Transformation of sequences

The values from the sequences we consume are not always in the format we need. Sometimes there is more information than we need, and we need to pick out just the values of interest. Sometimes each value needs to be expanded either into a richer object or into more values.

Up until now, we have looked at creation of sequences, transition into sequences, and, the reduction of sequences by filtering. In this chapter we will look at transforming sequences.

Select

The most straightforward transformation method is Select. It allows you provide a function that takes a value of TSource and return a value of TResult. The signature for Select reflects its ability to transform a sequence's elements from one type to another type, i.e. IObservable<TSource> to IObservable<TResult>.

IObservable<TResult> Select<TSource, TResult>(
    this IObservable<TSource> source, 
    Func<TSource, TResult> selector)

You don't have to change the type—TSource and TResult can be the same if you want. This first example transforms a sequence of integers by adding 3, resulting in another sequence of integers.
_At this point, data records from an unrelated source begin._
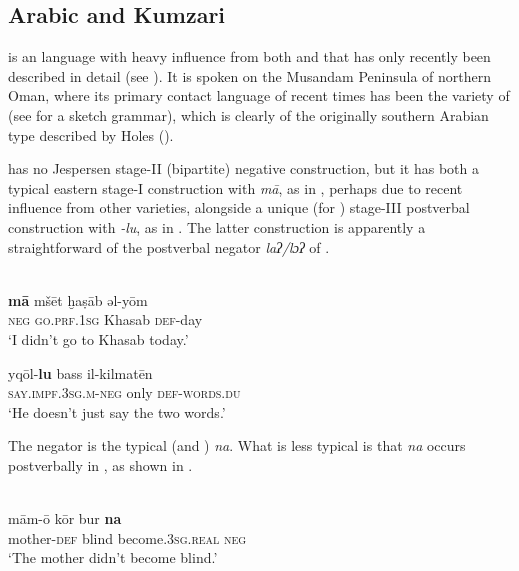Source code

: \documentclass[output=paper]{langsci/langscibook}
\begin{document}
\subsection{Arabic and Kumzari}\label{sec:key:kumz}


 is an  language with heavy influence from both  and  that has only recently been described in detail (see \citealt{WalAnonbyforthcoming}). It is spoken on the Musandam Peninsula of northern Oman, where its primary contact language of recent times has been the  variety of  (see \citealt{Bernabela2011} for a sketch grammar), which is clearly of the originally southern Arabian type described by Holes (\citeyear[18–32]{Holes2016}).

  has no Jespersen stage-II (bipartite) negative construction, but it has both a typical eastern  stage-I construction with \textit{mā}, as in , perhaps due to recent influence from other   varieties, alongside a unique (for ) stage-III postverbal construction with \textit{{}-lu}, as in . The latter construction is apparently a straightforward  of the postverbal negator \textit{laʔ/lɔʔ} of  .


\ea
{  \citep[87]{Bernabela2011}}\\
\ea\gll \textbf{mā} mšēt ḫaṣāb əl-yōm\label{shi.a}\\
     \textsc{neg} \textsc{\textup{go.}}\textsc{prf.1sg} Khasab \textsc{def-}day  \\
\glt ‘I didn’t go to Khasab today.’

\ex\gll yqōl-\textbf{lu} bass il-kilmatēn\label{shi.b}\\
     \textsc{\textup{say.}}\textsc{impf.3sg.m-}\textsc{neg} only \textsc{def-}\textsc{\textup{words.}}\textsc{du}\\
\glt ‘He doesn’t just say the two words.’
\z
\z

The  negator is the typical  (and ) \textit{na}. What is less typical is that \textit{na} occurs postverbally in , as shown in .

\ea\label{kum}
{        \citep[211]{WalAnonbyforthcoming}}\\
\gll mām-ō kōr bur \textbf{na}\\
     mother\textsc{{}-def} blind become.3\textsc{sg.real} \textsc{neg} \\
\glt ‘The mother didn’t become blind.’
\z
\end{document}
IObservable<int> source = Observable.Range(0, 5);
source.Select(i => i+3)
      .Dump("+3")

This uses the Dump extension method we defined at the start of the Filtering chapter. It produces the following output:

+3 --> 3
+3 --> 4
+3 --> 5
+3 --> 6
+3 --> 7
+3 completed

This next example transforms values in a way that changes their type. It converts integer values to characters.

Observable.Range(1, 5);
          .Select(i => (char)(i + 64))
          .Dump("char");

Output:

char --> A
char --> B
char --> C
char --> D
char --> E
char completed

This example transforms our sequence of integers to a sequence where the elements have an anonymous type:

Observable.Range(1, 5)
          .Select(i => new { Number = i, Character = (char)(i + 64) })
          .Dump("anon");

Output:

anon --> { Number = 1, Character = A }
anon --> { Number = 2, Character = B }
anon --> { Number = 3, Character = C }
anon --> { Number = 4, Character = D }
anon --> { Number = 5, Character = E }
anon completed

Select is one of the standard LINQ operators supported by C#'s query expression syntax, so we could have written that last example like this:

var query = from i in Observable.Range(1, 5)
            select new {Number = i, Character = (char) (i + 64)};

query.Dump("anon");

In Rx, Select has another overload, in which the selector function takes two values. The additional argument is the element's index in the sequence. Use this method if the index of the element in the sequence is important to your selector function.

SelectMany

Whereas Select produces one output for each input, SelectMany enables each input element to be transformed into any number of outputs. To see how this can work, let's first look at an example that uses just Select:

Observable
    .Range(1, 5)
    .Select(i => new string((char)(i+64), i))
    .Dump("strings");

which produces this output:

strings-->A
strings-->BB
strings-->CCC
strings-->DDDD
strings-->EEEEE
strings completed

As you can see, for each of the numbers produced by Range, our output contains a string whose length is that many characters. What if, instead of transforming each number into a string, we transformed it into an IObservable<char>. We can do that just by adding .ToObservable() after constructing the string:

Observable
    .Range(1, 5)
    .Select(i => new string((char)(i+64), i).ToObservable())
    .Dump("sequences");

(Alternatively, we could have replaced the selection expression with i => Observable.Repeat((char)(i+64), i). Either has exactly the same effect.) The output isn't terribly useful:

strings-->System.Reactive.Linq.ObservableImpl.ToObservableRecursive`1[System.Char]
strings-->System.Reactive.Linq.ObservableImpl.ToObservableRecursive`1[System.Char]
strings-->System.Reactive.Linq.ObservableImpl.ToObservableRecursive`1[System.Char]
strings-->System.Reactive.Linq.ObservableImpl.ToObservableRecursive`1[System.Char]
strings-->System.Reactive.Linq.ObservableImpl.ToObservableRecursive`1[System.Char]
strings completed

We have an observable sequence of observable sequences. But look at what happens if we now replace that Select with a SelectMany:

Observable
    .Range(1, 5)
    .SelectMany(i => new string((char)(i+64), i).ToObservable())
    .Dump("chars");

This gives us an IObservable<char>, with this output:

chars-->A
chars-->B
chars-->B
chars-->C
chars-->C
chars-->D
chars-->C
chars-->D
chars-->E
chars-->D
chars-->E
chars-->D
chars-->E
chars-->E
chars-->E
chars completed

The order has become a little scrambled, but if you look carefully you'll see that the number of occurrences of each letter is the same as when we were emitting strings. There is just one A, for example, but C appears three times, and E five times.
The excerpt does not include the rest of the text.